EXERCISE: Using the data below, copy every line that contains the word "system".
[[ RECORD EXCERPTS, beginning ]]
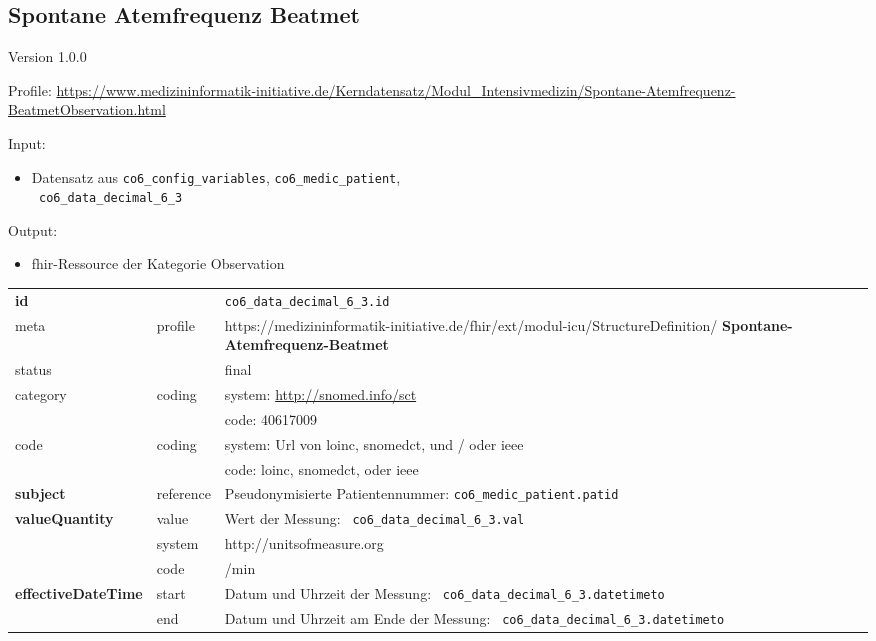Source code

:\subsection{Spontane Atemfrequenz Beatmet} 
\noindent Version 1.0.0

\noindent Profile: \url{https://www.medizininformatik-initiative.de/Kerndatensatz/Modul_Intensivmedizin/Spontane-Atemfrequenz-BeatmetObservation.html}

\noindent Input:
\begin{itemize}
	\item Datensatz aus \texttt{co6\_config\_variables}, \texttt{co6\_medic\_patient}, \\ \texttt{
co6\_data\_decimal\_6\_3}
\end{itemize}
Output:
\begin{itemize}
        \item \ac{fhir}-Ressource der Kategorie \glqq Observation\grqq{}
\end{itemize}
\begin{longtable}{|l|l|p{7.5cm}|}
        \hline
        \rowcolor{lightgray} \multicolumn{3}{|l|}{Data Mapping (inhaltlich)} \\ \hline
        \textbf{id} &  & \texttt{co6\_data\_decimal\_6\_3.id} \\ \hline
	meta & profile & https://medizininformatik-initiative.de/fhir/ext/modul-icu/StructureDefinition/\textbf{
Spontane-Atemfrequenz-Beatmet} \\ \hline 
	status &  & final   \\ \hline 
	category & coding & system: \url{http://snomed.info/sct} \\
\cline{3-3}
	& & code: 40617009 \\ \hline
	code & coding & system: Url von \ac{loinc}, \ac{snomedct}, und / oder \ac{ieee} \\ 
	\cline{3-3} 
	 &  & code: \ac{loinc}, \ac{snomedct}, oder \ac{ieee} \\ \hline
	 \textbf{subject}  & reference & Pseudonymisierte Patientennummer: \texttt{co6\_medic\_patient.patid} \\ \hline
	 \textbf{valueQuantity}  & value & Wert der Messung: \texttt{
co6\_data\_decimal\_6\_3.val} \\
        \cline{2-3}
         & system & http://unitsofmeasure.org \\
         \cline{2-3}
         & code & /min \\ \hline
     \textbf{effectiveDateTime}  & start & Datum und Uhrzeit der Messung: \texttt{
co6\_data\_decimal\_6\_3.datetimeto} \\
    \cline{2-3}
     & end & Datum und Uhrzeit am Ende der Messung: \texttt{
co6\_data\_decimal\_6\_3.datetimeto} \\ \hline
\end{longtable}


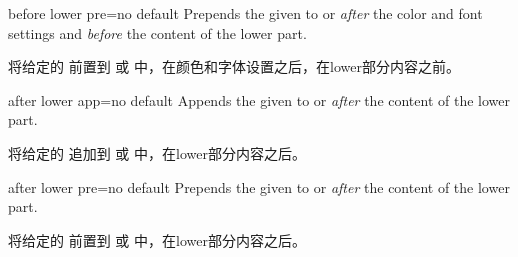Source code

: \begin{docTcbKey}{before lower pre}{=}{no default}
Prepends the given  to  or  \emph{after} the color and font settings
and \emph{before} the content of the lower part.

将给定的  前置到  或  中，在颜色和字体设置之后，在lower部分内容之前。
\end{docTcbKey}

\begin{docTcbKey}{after lower app}{=}{no default}
Appends the given  to  or  \emph{after} the content of the lower part.

将给定的  追加到  或  中，在lower部分内容之后。
\end{docTcbKey}

\begin{docTcbKey}{after lower pre}{=}{no default}
Prepends the given  to  or  \emph{after} the content of the lower part.

将给定的  前置到  或  中，在lower部分内容之后。
\end{docTcbKey}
[[ RECORD EXCERPTS, end ]]
TASK RESULT:
	category & coding & system: \url{http://snomed.info/sct} \\
	code & coding & system: Url von \ac{loinc}, \ac{snomedct}, und / oder \ac{ieee} \\ 
         & system & http://unitsofmeasure.org \\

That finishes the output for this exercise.